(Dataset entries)
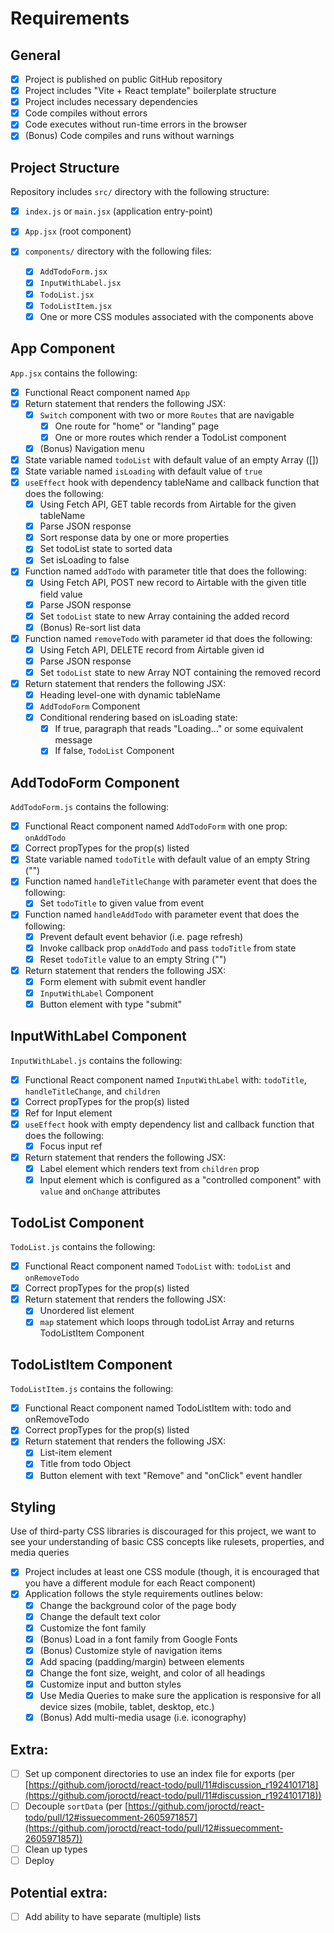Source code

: # Requirements

## General

- [x] Project is published on public GitHub repository
- [x] Project includes "Vite + React template" boilerplate structure
- [x] Project includes necessary dependencies
- [x] Code compiles without errors
- [x] Code executes without run-time errors in the browser
- [x] (Bonus) Code compiles and runs without warnings

## Project Structure

Repository includes `src/` directory with the following structure:

- [x] `index.js` or `main.jsx` (application entry-point)
- [x] `App.jsx` (root component)

- [x] `components/` directory with the following files:
  - [x] `AddTodoForm.jsx`
  - [x] `InputWithLabel.jsx`
  - [x] `TodoList.jsx`
  - [x] `TodoListItem.jsx`
  - [x] One or more CSS modules associated with the components above

## App Component

`App.jsx` contains the following:

- [x] Functional React component named `App`
- [x] Return statement that renders the following JSX:
  - [x] `Switch` component with two or more `Routes` that are navigable
    - [x] One route for "home" or "landing" page
    - [x] One or more routes which render a TodoList component
  - [x] (Bonus) Navigation menu
- [x] State variable named `todoList` with default value of an empty Array ([])
- [x] State variable named `isLoading` with default value of `true`
- [x] `useEffect` hook with dependency tableName and callback function that does the following:
  - [x] Using Fetch API, GET table records from Airtable for the given tableName
  - [x] Parse JSON response
  - [x] Sort response data by one or more properties
  - [x] Set todoList state to sorted data
  - [x] Set isLoading to false
- [x] Function named `addTodo` with parameter title that does the following:
  - [x] Using Fetch API, POST new record to Airtable with the given title field value
  - [x] Parse JSON response
  - [x] Set `todoList` state to new Array containing the added record
  - [x] (Bonus) Re-sort list data
- [x] Function named `removeTodo` with parameter id that does the following:
  - [x] Using Fetch API, DELETE record from Airtable given id
  - [x] Parse JSON response
  - [x] Set `todoList` state to new Array NOT containing the removed record
- [x] Return statement that renders the following JSX:
  - [x] Heading level-one with dynamic tableName
  - [x] `AddTodoForm` Component
  - [x] Conditional rendering based on isLoading state:
    - [x] If true, paragraph that reads "Loading..." or some equivalent message
    - [x] If false, `TodoList` Component

## AddTodoForm Component

`AddTodoForm.js` contains the following:

- [x] Functional React component named `AddTodoForm` with one prop: `onAddTodo`
- [x] Correct propTypes for the prop(s) listed
- [x] State variable named `todoTitle` with default value of an empty String ("")
- [x] Function named `handleTitleChange` with parameter event that does the following:
  - [x] Set `todoTitle` to given value from event
- [x] Function named `handleAddTodo` with parameter event that does the following:
  - [x] Prevent default event behavior (i.e. page refresh)
  - [x] Invoke callback prop `onAddTodo` and pass `todoTitle` from state
  - [x] Reset `todoTitle` value to an empty String ("")
- [x] Return statement that renders the following JSX:
  - [x] Form element with submit event handler
  - [x] `InputWithLabel` Component
  - [x] Button element with type "submit"

## InputWithLabel Component

`InputWithLabel.js` contains the following:

- [x] Functional React component named `InputWithLabel` with: `todoTitle`, `handleTitleChange`, and `children`
- [x] Correct propTypes for the prop(s) listed
- [x] Ref for Input element
- [x] `useEffect` hook with empty dependency list and callback function that does the following:
  - [x] Focus input ref
- [x] Return statement that renders the following JSX:
  - [x] Label element which renders text from `children` prop
  - [x] Input element which is configured as a "controlled component" with `value` and `onChange` attributes

## TodoList Component

`TodoList.js` contains the following:

- [x] Functional React component named `TodoList` with: `todoList` and `onRemoveTodo`
- [x] Correct propTypes for the prop(s) listed
- [x] Return statement that renders the following JSX:
  - [x] Unordered list element
  - [x] `map` statement which loops through todoList Array and returns TodoListItem Component

## TodoListItem Component

`TodoListItem.js` contains the following:

- [x] Functional React component named TodoListItem with: todo and onRemoveTodo
- [x] Correct propTypes for the prop(s) listed
- [x] Return statement that renders the following JSX:
  - [x] List-item element
  - [x] Title from todo Object
  - [x] Button element with text "Remove" and "onClick" event handler

## Styling

Use of third-party CSS libraries is discouraged for this project, we want to see your understanding of basic CSS concepts like rulesets, properties, and media queries

- [x] Project includes at least one CSS module (though, it is encouraged that you have a different module for each React component)
- [x] Application follows the style requirements outlines below:
  - [x] Change the background color of the page body
  - [x] Change the default text color
  - [x] Customize the font family
  - [x] (Bonus) Load in a font family from Google Fonts
  - [x] (Bonus) Customize style of navigation items
  - [x] Add spacing (padding/margin) between elements
  - [x] Change the font size, weight, and color of all headings
  - [x] Customize input and button styles
  - [x] Use Media Queries to make sure the application is responsive for all device sizes (mobile, tablet, desktop, etc.)
  - [x] (Bonus) Add multi-media usage (i.e. iconography)

## Extra:

- [ ] Set up component directories to use an index file for exports (per [https://github.com/joroctd/react-todo/pull/11#discussion_r1924101718](https://github.com/joroctd/react-todo/pull/11#discussion_r1924101718))
- [ ] Decouple `sortData` (per [https://github.com/joroctd/react-todo/pull/12#issuecomment-2605971857](https://github.com/joroctd/react-todo/pull/12#issuecomment-2605971857))
- [ ] Clean up types
- [ ] Deploy

## Potential extra:

- [ ] Add ability to have separate (multiple) lists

Exercise objective: Scan the records for lines with the string "isLoading". Give the number of such lines and nothing else.

Answer section: 3